* _Dataset_:
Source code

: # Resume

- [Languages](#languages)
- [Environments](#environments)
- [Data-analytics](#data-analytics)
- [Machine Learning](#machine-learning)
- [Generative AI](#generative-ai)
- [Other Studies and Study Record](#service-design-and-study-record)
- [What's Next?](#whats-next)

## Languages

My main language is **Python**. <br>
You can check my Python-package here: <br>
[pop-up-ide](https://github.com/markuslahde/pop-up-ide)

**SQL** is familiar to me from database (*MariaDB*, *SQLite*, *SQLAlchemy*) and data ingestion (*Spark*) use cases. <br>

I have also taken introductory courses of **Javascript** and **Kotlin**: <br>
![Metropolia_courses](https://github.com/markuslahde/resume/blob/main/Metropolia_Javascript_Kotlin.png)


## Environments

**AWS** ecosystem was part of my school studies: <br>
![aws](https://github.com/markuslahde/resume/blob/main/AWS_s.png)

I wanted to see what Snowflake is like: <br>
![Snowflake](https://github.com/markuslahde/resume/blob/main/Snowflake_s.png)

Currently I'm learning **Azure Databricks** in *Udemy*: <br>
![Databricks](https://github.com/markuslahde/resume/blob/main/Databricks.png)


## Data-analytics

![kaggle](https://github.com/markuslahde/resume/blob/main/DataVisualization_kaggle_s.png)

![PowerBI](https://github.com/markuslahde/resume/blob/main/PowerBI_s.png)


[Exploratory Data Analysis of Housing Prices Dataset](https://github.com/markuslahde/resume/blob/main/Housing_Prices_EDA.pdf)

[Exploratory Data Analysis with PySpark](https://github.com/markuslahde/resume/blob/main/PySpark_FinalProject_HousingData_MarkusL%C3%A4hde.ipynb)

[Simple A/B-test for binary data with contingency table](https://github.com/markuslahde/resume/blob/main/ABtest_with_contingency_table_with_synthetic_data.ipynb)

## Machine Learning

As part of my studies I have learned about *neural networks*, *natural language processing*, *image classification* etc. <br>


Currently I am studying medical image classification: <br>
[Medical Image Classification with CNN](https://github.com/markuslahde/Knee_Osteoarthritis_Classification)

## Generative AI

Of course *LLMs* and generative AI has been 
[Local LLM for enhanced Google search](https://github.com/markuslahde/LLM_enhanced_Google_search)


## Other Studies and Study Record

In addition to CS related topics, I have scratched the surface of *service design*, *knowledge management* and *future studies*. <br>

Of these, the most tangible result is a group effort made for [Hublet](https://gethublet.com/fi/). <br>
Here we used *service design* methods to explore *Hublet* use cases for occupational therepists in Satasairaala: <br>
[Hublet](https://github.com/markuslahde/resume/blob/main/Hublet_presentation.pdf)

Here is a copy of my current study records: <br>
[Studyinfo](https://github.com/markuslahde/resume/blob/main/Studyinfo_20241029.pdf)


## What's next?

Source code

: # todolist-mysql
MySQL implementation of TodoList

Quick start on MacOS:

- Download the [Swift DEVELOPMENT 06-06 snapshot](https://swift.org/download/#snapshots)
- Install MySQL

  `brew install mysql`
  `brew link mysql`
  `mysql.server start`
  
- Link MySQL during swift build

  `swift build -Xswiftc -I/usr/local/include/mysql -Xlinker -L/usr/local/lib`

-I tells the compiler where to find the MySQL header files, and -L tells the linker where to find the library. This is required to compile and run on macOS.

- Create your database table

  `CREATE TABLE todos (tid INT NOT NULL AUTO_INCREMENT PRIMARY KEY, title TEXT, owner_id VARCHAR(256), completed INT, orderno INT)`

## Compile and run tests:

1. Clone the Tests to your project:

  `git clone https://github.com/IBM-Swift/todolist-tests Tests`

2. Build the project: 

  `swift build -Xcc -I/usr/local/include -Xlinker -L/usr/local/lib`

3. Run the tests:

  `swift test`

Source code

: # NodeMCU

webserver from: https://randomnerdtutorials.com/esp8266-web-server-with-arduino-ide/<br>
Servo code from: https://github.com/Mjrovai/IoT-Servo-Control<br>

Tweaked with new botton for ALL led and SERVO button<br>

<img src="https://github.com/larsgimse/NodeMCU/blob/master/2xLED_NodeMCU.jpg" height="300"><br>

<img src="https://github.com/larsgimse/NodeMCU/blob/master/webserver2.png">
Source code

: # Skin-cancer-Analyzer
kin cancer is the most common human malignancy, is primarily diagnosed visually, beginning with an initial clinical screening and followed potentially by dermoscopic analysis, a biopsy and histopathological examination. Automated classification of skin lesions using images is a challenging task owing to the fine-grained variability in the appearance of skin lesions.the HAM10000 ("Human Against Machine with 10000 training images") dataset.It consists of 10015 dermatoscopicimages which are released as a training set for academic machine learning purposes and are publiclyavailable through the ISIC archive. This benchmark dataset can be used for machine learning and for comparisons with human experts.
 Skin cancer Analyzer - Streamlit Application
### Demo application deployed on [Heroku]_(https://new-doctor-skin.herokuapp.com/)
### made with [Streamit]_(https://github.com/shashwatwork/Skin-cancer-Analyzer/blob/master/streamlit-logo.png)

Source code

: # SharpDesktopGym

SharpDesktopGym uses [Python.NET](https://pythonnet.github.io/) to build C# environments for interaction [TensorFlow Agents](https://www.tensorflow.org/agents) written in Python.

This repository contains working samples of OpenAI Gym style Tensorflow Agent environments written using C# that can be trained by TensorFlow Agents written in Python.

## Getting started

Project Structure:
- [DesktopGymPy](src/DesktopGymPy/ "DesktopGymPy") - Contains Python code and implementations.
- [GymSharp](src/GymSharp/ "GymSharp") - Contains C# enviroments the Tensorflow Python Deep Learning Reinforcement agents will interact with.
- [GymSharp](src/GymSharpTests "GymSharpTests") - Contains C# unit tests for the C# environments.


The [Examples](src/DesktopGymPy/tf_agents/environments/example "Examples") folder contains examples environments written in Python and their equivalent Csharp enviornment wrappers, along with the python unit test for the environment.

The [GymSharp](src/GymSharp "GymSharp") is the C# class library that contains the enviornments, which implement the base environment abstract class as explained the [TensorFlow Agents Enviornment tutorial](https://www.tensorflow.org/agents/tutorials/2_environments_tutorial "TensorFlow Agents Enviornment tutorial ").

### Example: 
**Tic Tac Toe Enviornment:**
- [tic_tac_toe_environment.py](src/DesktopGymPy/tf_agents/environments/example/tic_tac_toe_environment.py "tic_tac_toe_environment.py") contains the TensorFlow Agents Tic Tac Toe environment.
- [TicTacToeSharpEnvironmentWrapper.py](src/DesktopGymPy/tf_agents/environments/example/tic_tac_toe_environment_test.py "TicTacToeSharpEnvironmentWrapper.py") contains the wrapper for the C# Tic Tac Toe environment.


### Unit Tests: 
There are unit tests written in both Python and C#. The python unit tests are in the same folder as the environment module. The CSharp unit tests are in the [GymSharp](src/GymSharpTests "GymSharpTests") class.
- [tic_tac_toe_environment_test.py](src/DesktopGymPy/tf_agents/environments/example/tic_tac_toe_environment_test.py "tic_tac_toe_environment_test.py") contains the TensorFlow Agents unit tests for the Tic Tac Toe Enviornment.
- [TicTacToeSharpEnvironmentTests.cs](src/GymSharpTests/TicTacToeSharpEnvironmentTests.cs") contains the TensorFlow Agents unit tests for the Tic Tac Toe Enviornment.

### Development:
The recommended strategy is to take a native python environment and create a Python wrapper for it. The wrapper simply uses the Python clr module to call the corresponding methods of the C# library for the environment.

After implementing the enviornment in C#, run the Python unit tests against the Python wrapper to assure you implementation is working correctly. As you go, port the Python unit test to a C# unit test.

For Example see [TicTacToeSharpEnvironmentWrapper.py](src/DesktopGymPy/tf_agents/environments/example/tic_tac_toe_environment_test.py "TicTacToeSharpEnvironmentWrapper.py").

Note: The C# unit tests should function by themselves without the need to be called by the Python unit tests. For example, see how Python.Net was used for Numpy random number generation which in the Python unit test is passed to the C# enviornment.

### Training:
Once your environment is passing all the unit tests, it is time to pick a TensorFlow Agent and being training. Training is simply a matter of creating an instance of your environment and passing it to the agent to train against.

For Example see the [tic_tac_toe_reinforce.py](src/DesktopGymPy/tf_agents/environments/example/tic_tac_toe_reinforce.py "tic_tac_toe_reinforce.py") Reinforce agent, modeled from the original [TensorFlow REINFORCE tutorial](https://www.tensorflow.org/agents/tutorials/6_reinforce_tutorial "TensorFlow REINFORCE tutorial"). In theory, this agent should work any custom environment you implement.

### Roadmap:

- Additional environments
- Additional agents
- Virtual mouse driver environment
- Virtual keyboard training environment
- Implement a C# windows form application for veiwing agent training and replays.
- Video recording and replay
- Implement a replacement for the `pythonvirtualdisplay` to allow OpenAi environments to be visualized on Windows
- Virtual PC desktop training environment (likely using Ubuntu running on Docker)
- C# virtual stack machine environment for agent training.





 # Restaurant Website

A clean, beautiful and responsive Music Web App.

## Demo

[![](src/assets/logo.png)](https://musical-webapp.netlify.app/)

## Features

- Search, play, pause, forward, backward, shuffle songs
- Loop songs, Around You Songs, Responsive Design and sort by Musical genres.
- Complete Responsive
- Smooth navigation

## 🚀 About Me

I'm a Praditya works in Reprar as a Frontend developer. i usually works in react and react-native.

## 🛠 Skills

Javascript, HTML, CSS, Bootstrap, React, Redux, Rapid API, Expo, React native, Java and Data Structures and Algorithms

* _Problem statement_: Without changing anything, quote the lines from the top of the data to the line that contains "- [Other Studies", including that line.

* _Answer to the problem_:
Source code

: # Resume

- [Languages](#languages)
- [Environments](#environments)
- [Data-analytics](#data-analytics)
- [Machine Learning](#machine-learning)
- [Generative AI](#generative-ai)
- [Other Studies and Study Record](#service-design-and-study-record)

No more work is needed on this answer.